## INFORMATION:
....................
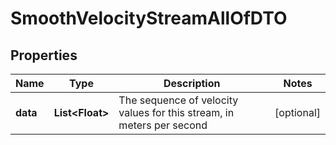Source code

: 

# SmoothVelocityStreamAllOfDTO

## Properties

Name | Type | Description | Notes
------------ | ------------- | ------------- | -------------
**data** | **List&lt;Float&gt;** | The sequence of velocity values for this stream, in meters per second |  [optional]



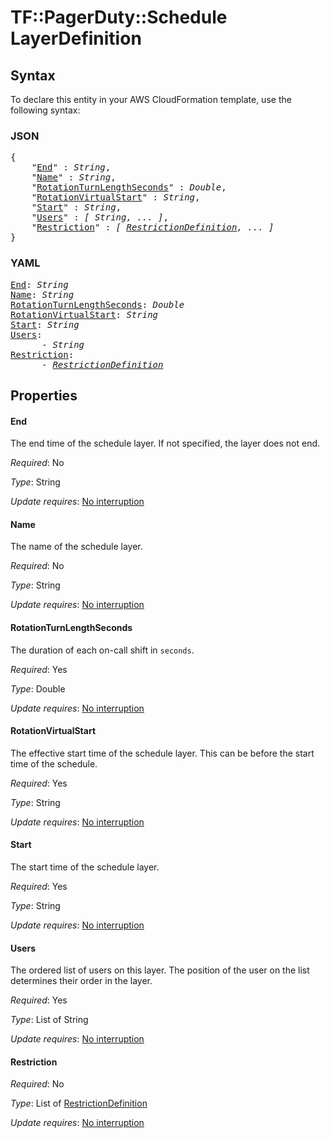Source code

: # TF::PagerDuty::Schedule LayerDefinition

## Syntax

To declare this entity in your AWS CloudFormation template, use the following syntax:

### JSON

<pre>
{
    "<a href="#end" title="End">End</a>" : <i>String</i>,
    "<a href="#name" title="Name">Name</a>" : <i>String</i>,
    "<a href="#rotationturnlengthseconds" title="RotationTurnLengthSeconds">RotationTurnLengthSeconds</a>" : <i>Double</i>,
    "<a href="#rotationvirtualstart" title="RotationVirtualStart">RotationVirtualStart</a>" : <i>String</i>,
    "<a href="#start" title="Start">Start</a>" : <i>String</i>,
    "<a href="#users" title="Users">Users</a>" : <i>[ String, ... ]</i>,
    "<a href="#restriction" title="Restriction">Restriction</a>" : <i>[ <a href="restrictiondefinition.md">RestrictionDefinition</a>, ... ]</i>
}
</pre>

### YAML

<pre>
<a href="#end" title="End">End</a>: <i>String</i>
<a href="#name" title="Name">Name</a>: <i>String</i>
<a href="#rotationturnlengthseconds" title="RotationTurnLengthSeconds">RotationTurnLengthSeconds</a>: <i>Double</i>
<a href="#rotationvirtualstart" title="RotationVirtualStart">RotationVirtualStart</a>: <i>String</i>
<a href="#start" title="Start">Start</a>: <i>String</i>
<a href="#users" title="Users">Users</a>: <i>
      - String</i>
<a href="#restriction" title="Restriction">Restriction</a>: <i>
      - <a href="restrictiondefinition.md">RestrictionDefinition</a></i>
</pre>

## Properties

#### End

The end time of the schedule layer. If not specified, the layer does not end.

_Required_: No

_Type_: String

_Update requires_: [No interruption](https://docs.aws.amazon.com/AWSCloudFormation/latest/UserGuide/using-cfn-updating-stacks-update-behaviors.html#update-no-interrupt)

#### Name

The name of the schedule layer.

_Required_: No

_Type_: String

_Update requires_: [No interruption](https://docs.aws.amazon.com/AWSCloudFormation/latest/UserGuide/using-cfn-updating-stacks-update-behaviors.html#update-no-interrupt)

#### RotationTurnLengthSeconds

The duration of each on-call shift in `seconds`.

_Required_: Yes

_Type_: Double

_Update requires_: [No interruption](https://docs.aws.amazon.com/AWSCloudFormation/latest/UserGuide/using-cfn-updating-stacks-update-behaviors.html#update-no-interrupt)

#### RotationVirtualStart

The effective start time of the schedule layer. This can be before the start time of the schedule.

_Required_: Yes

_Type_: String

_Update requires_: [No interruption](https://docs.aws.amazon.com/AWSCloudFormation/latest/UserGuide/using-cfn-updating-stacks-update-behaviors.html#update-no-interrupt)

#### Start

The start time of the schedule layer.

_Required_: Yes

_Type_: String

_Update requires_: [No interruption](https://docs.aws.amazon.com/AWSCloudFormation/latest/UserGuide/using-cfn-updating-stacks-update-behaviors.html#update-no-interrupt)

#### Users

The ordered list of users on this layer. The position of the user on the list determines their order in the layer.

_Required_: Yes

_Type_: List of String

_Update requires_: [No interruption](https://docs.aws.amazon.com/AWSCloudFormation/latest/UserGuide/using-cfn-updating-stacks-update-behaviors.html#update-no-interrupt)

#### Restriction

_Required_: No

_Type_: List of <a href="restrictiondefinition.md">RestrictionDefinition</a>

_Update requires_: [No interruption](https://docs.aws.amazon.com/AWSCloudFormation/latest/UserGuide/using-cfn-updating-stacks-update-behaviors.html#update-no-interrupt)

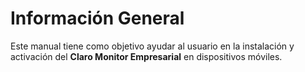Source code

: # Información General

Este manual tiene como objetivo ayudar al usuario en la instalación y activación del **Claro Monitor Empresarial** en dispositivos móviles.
....................
## PROBLEM:
Check each line above for "time" and please state only how many have it.

## RESULT OF THE TASK:
3